See, also, Dibert v. Giebisch, 74 Or. 64 (144 Pac. 1184).

In the case at bar it is difficult to see how the repair of a sidewalk involved any work the performance of which was so intrinsically dangerous as to render the city liable for the resulting damages, notwithstanding the exemption clause of the charter.

The facts involved in the case of McAllister v. Albany, 18 Or. 426 (23 Pac. 845), are thus stated in the opinion:

“This is an action to recover damages for injuries sustained by the plaintiff in consequence of a ditch dug across a certain street of said city for the construction of a sewer being left open and without lights or guards, and into which the plaintiff drove his team and seriously injured himself and team. ’ ’

In commenting upon the discretion of local authorities, a text-writer observes:

*442“Whether this right of municipal corporations to construct drains and sewers shall be exercised in any particular case or not, as well as the manner in which it shall be exercised, must be determined by the corporation, and not by the courts. When, however, the corporation has ordered the construction of a sewer, and has entered upon the prosecution of the work, its duty becomes ministerial, and, ‘where a judicial duty ends and ministerial duty begins, their [there] immunity ceases, and liability attaches’”: Elliott, Roads & Streets (3 ed.), § 560.
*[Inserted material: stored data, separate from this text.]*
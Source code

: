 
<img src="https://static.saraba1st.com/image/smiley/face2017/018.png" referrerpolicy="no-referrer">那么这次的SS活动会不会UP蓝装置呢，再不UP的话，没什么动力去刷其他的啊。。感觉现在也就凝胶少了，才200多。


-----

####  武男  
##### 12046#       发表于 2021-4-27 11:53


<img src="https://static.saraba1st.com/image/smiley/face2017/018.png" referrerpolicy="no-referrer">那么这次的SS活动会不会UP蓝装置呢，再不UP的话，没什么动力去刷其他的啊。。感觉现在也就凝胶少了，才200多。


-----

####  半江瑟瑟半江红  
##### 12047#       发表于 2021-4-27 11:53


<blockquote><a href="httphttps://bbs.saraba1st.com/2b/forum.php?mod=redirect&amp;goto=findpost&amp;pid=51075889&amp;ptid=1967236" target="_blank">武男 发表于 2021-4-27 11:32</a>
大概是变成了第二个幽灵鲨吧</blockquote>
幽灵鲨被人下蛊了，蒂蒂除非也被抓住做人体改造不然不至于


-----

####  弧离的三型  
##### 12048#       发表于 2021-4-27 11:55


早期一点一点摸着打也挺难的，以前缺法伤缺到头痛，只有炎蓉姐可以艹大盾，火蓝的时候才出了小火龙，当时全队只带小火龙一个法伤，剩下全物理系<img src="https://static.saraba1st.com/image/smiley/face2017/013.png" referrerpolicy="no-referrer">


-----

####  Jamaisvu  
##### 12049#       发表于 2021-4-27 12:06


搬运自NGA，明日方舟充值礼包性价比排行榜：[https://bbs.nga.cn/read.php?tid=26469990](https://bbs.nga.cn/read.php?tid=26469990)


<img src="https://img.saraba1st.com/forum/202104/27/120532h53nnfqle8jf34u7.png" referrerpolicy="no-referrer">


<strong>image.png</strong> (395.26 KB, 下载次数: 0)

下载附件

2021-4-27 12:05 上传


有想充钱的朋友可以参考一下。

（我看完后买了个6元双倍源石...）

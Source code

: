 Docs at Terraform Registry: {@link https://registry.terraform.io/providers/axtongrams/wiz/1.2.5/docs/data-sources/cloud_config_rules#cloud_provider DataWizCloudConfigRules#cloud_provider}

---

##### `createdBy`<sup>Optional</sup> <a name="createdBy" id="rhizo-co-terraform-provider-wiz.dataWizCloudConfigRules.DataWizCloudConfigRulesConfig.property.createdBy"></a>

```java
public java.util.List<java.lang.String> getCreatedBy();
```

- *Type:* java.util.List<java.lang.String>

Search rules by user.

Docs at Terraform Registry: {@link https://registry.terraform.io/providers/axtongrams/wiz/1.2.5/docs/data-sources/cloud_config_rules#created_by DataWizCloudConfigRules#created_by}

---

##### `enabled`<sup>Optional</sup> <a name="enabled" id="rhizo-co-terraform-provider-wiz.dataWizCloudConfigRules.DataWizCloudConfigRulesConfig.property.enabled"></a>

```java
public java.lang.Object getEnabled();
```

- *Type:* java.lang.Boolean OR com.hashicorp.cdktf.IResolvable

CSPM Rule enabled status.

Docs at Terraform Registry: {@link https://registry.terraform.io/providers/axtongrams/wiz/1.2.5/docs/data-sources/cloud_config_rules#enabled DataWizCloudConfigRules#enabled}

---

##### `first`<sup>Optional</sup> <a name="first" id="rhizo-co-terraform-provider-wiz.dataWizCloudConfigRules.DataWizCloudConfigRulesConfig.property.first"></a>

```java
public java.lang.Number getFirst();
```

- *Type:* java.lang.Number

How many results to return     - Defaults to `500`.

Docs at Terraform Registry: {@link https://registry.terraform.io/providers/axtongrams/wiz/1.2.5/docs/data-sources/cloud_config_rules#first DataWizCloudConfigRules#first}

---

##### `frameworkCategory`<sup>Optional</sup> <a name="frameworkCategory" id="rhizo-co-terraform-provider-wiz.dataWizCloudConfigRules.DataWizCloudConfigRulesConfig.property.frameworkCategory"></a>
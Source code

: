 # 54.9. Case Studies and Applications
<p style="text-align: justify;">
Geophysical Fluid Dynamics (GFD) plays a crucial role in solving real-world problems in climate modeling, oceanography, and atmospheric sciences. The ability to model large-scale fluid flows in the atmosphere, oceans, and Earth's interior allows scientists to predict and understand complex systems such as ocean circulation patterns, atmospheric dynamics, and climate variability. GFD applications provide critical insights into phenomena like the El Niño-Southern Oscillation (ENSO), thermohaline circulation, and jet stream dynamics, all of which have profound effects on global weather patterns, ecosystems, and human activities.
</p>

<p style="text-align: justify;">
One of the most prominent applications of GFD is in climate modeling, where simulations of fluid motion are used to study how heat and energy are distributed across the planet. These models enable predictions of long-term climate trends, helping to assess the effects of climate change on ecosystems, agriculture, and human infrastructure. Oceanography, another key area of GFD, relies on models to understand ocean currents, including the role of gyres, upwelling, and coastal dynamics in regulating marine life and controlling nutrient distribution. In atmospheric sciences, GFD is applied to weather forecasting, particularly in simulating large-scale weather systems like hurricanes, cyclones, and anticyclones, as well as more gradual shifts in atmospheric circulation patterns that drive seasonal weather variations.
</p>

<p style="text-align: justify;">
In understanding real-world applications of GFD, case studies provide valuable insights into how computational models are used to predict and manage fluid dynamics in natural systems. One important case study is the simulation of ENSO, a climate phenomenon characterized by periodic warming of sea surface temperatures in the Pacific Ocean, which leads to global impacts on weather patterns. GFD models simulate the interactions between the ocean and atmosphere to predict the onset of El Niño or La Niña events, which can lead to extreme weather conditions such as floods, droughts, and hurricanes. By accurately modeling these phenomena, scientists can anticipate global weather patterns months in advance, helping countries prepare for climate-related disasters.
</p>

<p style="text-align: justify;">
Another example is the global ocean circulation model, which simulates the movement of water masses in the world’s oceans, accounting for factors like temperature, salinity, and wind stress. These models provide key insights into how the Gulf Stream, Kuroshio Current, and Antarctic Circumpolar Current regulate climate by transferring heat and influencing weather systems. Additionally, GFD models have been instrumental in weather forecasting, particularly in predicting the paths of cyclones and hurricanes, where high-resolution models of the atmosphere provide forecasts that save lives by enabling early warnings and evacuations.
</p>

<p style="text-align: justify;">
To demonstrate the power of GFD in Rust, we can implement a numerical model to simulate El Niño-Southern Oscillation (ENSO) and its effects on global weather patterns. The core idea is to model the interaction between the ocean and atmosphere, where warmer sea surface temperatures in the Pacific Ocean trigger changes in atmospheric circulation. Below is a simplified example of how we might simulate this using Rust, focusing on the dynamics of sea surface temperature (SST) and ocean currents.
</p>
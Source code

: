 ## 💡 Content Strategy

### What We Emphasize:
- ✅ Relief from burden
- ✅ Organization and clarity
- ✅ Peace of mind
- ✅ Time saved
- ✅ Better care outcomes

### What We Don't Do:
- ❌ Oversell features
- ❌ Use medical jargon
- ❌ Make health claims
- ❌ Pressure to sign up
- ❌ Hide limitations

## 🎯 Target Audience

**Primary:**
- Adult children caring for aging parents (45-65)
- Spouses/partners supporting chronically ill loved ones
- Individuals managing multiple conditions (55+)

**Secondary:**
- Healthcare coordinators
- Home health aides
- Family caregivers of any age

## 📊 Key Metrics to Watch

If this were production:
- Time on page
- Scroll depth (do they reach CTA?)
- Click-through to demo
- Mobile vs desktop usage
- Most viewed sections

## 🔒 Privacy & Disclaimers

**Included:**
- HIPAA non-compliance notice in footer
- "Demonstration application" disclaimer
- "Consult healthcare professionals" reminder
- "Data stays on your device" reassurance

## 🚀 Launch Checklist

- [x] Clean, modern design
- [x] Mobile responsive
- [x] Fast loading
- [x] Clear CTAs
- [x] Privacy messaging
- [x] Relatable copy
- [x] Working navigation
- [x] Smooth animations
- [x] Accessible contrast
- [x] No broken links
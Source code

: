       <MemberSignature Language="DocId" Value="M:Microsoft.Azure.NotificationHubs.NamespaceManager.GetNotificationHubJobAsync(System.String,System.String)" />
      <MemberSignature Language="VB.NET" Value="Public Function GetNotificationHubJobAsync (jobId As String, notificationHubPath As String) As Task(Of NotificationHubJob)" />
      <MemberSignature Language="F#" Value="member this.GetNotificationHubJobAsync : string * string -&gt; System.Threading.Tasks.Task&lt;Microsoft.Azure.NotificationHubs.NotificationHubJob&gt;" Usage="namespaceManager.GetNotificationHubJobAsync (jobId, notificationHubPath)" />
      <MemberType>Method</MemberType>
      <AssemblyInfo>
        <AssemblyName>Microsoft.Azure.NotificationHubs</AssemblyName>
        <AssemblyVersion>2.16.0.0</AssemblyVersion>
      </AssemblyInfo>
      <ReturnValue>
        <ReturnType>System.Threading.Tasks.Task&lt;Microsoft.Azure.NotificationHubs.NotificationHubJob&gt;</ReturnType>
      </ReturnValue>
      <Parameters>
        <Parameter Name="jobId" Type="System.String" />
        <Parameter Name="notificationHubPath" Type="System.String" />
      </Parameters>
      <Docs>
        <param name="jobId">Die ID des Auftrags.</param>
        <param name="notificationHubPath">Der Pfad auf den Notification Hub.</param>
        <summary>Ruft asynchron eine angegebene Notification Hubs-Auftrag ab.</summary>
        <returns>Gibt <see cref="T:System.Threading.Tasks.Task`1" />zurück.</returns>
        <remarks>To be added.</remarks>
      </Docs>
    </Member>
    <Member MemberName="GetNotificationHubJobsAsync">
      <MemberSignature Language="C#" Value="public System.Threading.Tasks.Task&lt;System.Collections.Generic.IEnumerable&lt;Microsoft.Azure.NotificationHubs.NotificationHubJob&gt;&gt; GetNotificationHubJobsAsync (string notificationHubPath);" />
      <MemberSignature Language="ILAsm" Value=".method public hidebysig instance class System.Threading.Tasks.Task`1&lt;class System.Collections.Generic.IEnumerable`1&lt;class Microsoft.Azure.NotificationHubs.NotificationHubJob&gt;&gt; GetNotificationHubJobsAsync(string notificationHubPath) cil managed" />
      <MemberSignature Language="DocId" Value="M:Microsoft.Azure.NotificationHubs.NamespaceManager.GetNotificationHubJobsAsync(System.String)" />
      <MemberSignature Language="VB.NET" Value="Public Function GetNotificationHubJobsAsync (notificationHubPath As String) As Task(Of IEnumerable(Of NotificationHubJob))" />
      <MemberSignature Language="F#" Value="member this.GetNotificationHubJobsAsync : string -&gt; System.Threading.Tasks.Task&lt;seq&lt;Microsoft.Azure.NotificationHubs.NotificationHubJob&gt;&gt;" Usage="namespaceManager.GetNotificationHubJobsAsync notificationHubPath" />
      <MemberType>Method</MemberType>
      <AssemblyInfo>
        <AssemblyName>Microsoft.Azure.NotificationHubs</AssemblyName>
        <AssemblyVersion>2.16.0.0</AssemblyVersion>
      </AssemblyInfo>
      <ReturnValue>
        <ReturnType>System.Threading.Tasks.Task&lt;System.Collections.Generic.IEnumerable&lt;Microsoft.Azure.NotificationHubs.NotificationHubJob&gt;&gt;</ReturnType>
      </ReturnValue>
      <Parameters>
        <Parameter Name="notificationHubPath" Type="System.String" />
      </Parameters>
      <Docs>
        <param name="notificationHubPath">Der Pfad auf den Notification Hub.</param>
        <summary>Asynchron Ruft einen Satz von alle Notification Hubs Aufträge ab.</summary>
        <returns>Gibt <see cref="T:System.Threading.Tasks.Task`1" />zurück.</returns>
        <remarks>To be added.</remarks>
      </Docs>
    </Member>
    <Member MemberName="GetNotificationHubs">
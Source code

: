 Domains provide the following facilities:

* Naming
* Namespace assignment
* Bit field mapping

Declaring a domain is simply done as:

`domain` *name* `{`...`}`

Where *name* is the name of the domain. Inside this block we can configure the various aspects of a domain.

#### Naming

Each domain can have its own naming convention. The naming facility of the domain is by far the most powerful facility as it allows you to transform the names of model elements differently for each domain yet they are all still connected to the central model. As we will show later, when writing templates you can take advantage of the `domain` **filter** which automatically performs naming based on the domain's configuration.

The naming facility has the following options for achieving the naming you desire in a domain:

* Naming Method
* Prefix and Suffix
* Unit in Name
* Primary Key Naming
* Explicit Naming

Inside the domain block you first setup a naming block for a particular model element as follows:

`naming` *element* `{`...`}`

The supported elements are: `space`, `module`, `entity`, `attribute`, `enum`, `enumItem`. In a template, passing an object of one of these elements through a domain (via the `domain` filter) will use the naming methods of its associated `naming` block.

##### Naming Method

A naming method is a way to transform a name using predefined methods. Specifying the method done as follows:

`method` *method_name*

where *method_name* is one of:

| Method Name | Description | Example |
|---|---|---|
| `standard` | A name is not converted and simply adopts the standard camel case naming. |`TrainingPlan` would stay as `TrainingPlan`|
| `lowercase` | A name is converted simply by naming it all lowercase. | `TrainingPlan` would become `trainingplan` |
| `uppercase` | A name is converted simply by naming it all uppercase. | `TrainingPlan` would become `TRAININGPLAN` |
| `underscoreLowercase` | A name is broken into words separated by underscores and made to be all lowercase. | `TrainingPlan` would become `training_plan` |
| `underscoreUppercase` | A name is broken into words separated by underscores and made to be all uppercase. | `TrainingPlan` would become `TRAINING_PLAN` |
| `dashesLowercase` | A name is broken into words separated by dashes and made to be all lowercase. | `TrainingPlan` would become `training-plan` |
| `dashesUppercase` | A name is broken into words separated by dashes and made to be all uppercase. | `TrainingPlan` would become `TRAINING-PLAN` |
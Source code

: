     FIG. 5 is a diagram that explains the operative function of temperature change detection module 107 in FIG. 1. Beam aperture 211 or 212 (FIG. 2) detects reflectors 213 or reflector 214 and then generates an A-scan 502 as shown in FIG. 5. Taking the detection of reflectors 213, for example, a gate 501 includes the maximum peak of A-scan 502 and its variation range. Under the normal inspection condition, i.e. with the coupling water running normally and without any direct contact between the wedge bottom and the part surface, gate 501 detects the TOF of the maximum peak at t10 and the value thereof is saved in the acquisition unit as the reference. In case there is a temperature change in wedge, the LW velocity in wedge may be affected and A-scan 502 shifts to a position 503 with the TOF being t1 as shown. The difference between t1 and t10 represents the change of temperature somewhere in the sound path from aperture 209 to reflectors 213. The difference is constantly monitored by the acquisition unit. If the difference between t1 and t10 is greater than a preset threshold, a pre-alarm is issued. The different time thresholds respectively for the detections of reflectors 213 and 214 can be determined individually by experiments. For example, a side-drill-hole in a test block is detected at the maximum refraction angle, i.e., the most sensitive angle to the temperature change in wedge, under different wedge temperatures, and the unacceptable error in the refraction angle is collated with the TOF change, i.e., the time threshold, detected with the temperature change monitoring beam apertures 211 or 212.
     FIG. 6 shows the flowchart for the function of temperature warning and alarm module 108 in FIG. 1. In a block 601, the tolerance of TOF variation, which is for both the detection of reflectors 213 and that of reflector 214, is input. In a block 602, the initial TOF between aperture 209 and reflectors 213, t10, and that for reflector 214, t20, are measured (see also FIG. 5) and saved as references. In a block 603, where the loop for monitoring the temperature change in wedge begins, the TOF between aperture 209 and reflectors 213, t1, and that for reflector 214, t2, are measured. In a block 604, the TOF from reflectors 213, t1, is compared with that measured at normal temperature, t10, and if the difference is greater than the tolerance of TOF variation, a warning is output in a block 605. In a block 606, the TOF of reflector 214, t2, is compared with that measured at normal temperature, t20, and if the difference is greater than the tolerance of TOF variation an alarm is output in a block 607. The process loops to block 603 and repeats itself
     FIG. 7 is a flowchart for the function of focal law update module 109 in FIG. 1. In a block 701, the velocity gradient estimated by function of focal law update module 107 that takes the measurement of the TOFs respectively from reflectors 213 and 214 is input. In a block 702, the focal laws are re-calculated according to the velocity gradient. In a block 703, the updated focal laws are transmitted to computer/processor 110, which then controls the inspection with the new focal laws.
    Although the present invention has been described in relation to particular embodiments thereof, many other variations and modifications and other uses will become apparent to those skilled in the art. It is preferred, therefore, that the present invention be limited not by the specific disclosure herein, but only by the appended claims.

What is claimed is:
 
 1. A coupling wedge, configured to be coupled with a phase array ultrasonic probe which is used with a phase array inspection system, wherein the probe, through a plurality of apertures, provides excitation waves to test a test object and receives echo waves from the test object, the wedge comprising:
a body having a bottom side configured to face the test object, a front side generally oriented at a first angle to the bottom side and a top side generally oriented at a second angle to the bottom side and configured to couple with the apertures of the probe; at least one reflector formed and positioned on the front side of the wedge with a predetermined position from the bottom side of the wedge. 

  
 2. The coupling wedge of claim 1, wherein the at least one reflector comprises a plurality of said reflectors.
To the same effect see, also, 28 Cyc. 1315.

It will thus be seen that, if the injury complained of in McAllister v. Albany, 18 Or. 426 (23 Pac. 845), had resulted from the negligence of that defendant, and not from the carelessness of an independent contractor, it is quite probable a.judgment might have been rendered against the city upon the facts so stated. But, however this may be, the principle there recognized, or the rule which possibly might have been enforced therein, cannot be invoked to govern the decision in the case at bar.

4. It is maintained by plaintiff’s counsel that, the obligation to repair sidewalks having been imposed by the charter upon the city engineer, he is to be regarded, not as an independent public officer, but as the agent of the municipality, and for any failure to perform that duty, whereby an injury has been sustained by another, the city is liable for the ensuing damages, and hence the judgment should be affirmed. It has been held by some courts that, where the duty rests upon a city to keep its streets in a safe condition for public use, and the officer who is required to perform that obligation fails in this particular, whereby injury results, a recovery may be had against the city for the damages suffered, upon the principle of respondeat superior: *443Conrad v. Trustees, 16 N. Y. 158; Hall v. City of Austin, 73 Minn. 134 (75 N. W. 1121); Ehrgott v. Mayor etc., 96 N. Y. 264 (48 Am. Rep. 622); Missano v. Mayor etc., 160 N. Y. 123 (54 N. E. 744); Normile v. City of Ballard, 33 Wash. 369 (74 Pac. 566).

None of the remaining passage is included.